In “O Captain! My Captain”, Whitman is writing an elegy to the recently assassinated President Lincoln.  Whitman, a great admirer of President Lincoln, lived in Washington during the time of the Civil War and often saw him riding horseback around town.  The horrific, untimely death of the President inspired Whitman to expresses his own feelings towards the death of President Lincoln and wrote this as a metaphor of a sailor speaking to his captain as they have just ended an arduous voyage.

Whitman begins this poem with the dactylic anaphora, “O Captain! my Captain!”, followed by iambic meter, to combine in tetrameter, which signifies a serious, heavy tone. He continues to mix the meters throughout the poem, putting iambic meters at the ends of most lines which is typically used by poets to keep the mood light and upbeat; however, Whitman uses the iambic meters in this elegy to keep the action moving forward: “our fearful trip is done/…the vessel grim and daring/…rise up and hear the bells” etc.

Whitman uses the format of three octet stanzas made up of two distinct quatrains. The only rhyming couplets begin each stanza, “done…won/ still…will/” and a near rhyme “bells…trills” . The following lines of the octet are unrhymed and indented in succession in the second quatrain as a visual impression in typography to signify a falling mood as Lincoln lies dying.  For example, in line five, Whitman uses the first indented line with  anaphora, “But O heart! heart! heart!” ,to signify Lincoln’s heart beat is ceasing.  There is also foreshadowing in this stanza as the people on the shore, unaware of the Captain’s death, are “all exulting” while the “steady keel, the vessel grim and daring” heads towards the shore. In line eight, the last line of the first stanza, the sailor realizes that his Captain has “Fallen cold and dead”.  Now the mood shifts to this realization.

In the second stanza, Whitman uses anaphora as the sailor repeats his address “O Captain! my Captain” in trying to revive him from the dead.  He also uses caesura hyphen breaks and the phrases: “rise up and hear the bells; / Rise up—for you the flag is flung—for you the bugle trills,…” to signify the sailor trying to call him to come back to life and witness the tributes by his crewmates as well as the crowds on the shore who are welcoming him home from the long journey.  This journey is perhaps a metaphor for the Civil War which President Lincoln led to a victory for the Union.

In the second quatrain of this stanza, the sailor takes President Lincoln in his arms and calls him “father”.  This signifies the close relationship that the sailor felt with his Captain which is a metaphor for the close relationship that Whitman felt to President Lincoln.   Whitman again uses anaphora, “You’ve fallen cold and dead”, to signify the realization that his Captain is still not responding.

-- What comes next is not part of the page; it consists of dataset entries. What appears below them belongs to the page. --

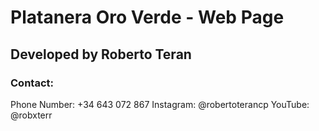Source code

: # Platanera Oro Verde - Web Page
## Developed by Roberto Teran
### Contact:
Phone Number: +34 643 072 867
Instagram: @robertoterancp
YouTube: @robxterr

In the final stanza, the sailor finally accepts that his Captain will never revive.  He refers to his Captain again as “My father” to signify this close relationship.  In line four, the speaker calls the voyage victorious and that the objective was won, which signifies again President Lincoln’s victory of the end of the Civil War.  The final four lines of the poem, Whitman uses the indented lines, the contrast “but” and anaphora, “Fallen cold and dead” ,to signify the finality of President Lincoln’s death and the reality that he and the nation will now have to live in the world without the leadership of their “Captain”.


Ocaptain whitman notes
Whitman’s annotations

Whitman published this poem in the New York Saturday Press in November, 1865, trying to evoke triumph in the midst of despair. Every April,  Whitman gave a memorial lecture on the anniversary of Lincoln’s assassination and would end with this threnody by reciting “O Captain! My Captain!”.